▶ **What is being asked**: After finding the line that includes "The following dialog" in the records below, transcribe it and each line after it through the last, exactly, and add nothing.

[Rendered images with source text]
+++
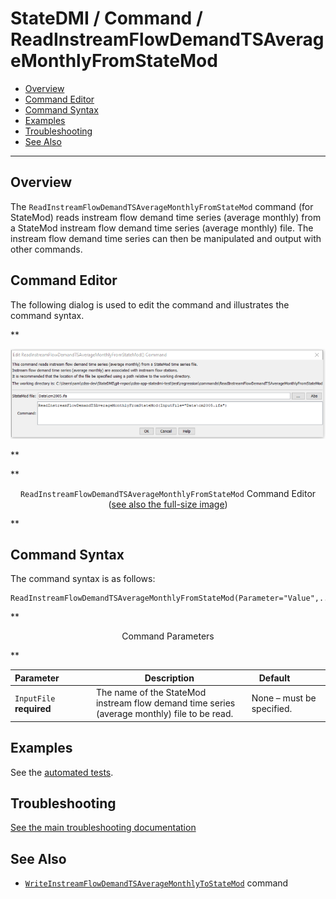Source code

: # StateDMI / Command / ReadInstreamFlowDemandTSAverageMonthlyFromStateMod #

* [Overview](#overview)
* [Command Editor](#command-editor)
* [Command Syntax](#command-syntax)
* [Examples](#examples)
* [Troubleshooting](#troubleshooting)
* [See Also](#see-also)

-------------------------

## Overview ##

The `ReadInstreamFlowDemandTSAverageMonthlyFromStateMod` command (for StateMod)
reads instream flow demand time series (average monthly)
from a StateMod instream flow demand time series (average monthly) file.
The instream flow demand time series can then be manipulated and output with other commands.

## Command Editor ##

The following dialog is used to edit the command and illustrates the command syntax.

**<p style="text-align: center;">
![ReadInstreamFlowDemandTSAverageMonthlyFromStateMod command editor](ReadInstreamFlowDemandTSAverageMonthlyFromStateMod.png)
</p>**

**<p style="text-align: center;">
`ReadInstreamFlowDemandTSAverageMonthlyFromStateMod` Command Editor (<a href="../ReadInstreamFlowDemandTSAverageMonthlyFromStateMod.png">see also the full-size image</a>)
</p>**

## Command Syntax ##

The command syntax is as follows:

```text
ReadInstreamFlowDemandTSAverageMonthlyFromStateMod(Parameter="Value",...)
```
**<p style="text-align: center;">
Command Parameters
</p>**

| **Parameter**&nbsp;&nbsp;&nbsp;&nbsp;&nbsp;&nbsp;&nbsp;&nbsp;&nbsp;&nbsp;&nbsp;&nbsp; | **Description** | **Default**&nbsp;&nbsp;&nbsp;&nbsp;&nbsp;&nbsp;&nbsp;&nbsp;&nbsp;&nbsp; |
| --------------|-----------------|----------------- |
| `InputFile`<br>**required** | The name of the StateMod instream flow demand time series (average monthly) file to be read. | None – must be specified. |

## Examples ##

See the [automated tests](https://github.com/OpenCDSS/cdss-app-statedmi-test/tree/master/test/regression/commands/ReadInstreamFlowDemandTSAverageMonthlyFromStateMod).

## Troubleshooting ##

[See the main troubleshooting documentation](../../troubleshooting/troubleshooting.md)

## See Also ##

* [`WriteInstreamFlowDemandTSAverageMonthlyToStateMod`](../WriteInstreamFlowDemandTSAverageMonthlyToStateMod/WriteInstreamFlowDemandTSAverageMonthlyToStateMod.md) command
+++
▶ **Written response**:
The following dialog is used to edit the command and illustrates the command syntax.

**<p style="text-align: center;">
![ReadInstreamFlowDemandTSAverageMonthlyFromStateMod command editor](ReadInstreamFlowDemandTSAverageMonthlyFromStateMod.png)
</p>**

**<p style="text-align: center;">
`ReadInstreamFlowDemandTSAverageMonthlyFromStateMod` Command Editor (<a href="../ReadInstreamFlowDemandTSAverageMonthlyFromStateMod.png">see also the full-size image</a>)
</p>**

## Command Syntax ##

The command syntax is as follows:

```text
ReadInstreamFlowDemandTSAverageMonthlyFromStateMod(Parameter="Value",...)
```
**<p style="text-align: center;">
Command Parameters
</p>**

| **Parameter**&nbsp;&nbsp;&nbsp;&nbsp;&nbsp;&nbsp;&nbsp;&nbsp;&nbsp;&nbsp;&nbsp;&nbsp; | **Description** | **Default**&nbsp;&nbsp;&nbsp;&nbsp;&nbsp;&nbsp;&nbsp;&nbsp;&nbsp;&nbsp; |
| --------------|-----------------|----------------- |
| `InputFile`<br>**required** | The name of the StateMod instream flow demand time series (average monthly) file to be read. | None – must be specified. |

## Examples ##

See the [automated tests](https://github.com/OpenCDSS/cdss-app-statedmi-test/tree/master/test/regression/commands/ReadInstreamFlowDemandTSAverageMonthlyFromStateMod).

## Troubleshooting ##

[See the main troubleshooting documentation](../../troubleshooting/troubleshooting.md)

## See Also ##

* [`WriteInstreamFlowDemandTSAverageMonthlyToStateMod`](../WriteInstreamFlowDemandTSAverageMonthlyToStateMod/WriteInstreamFlowDemandTSAverageMonthlyToStateMod.md) command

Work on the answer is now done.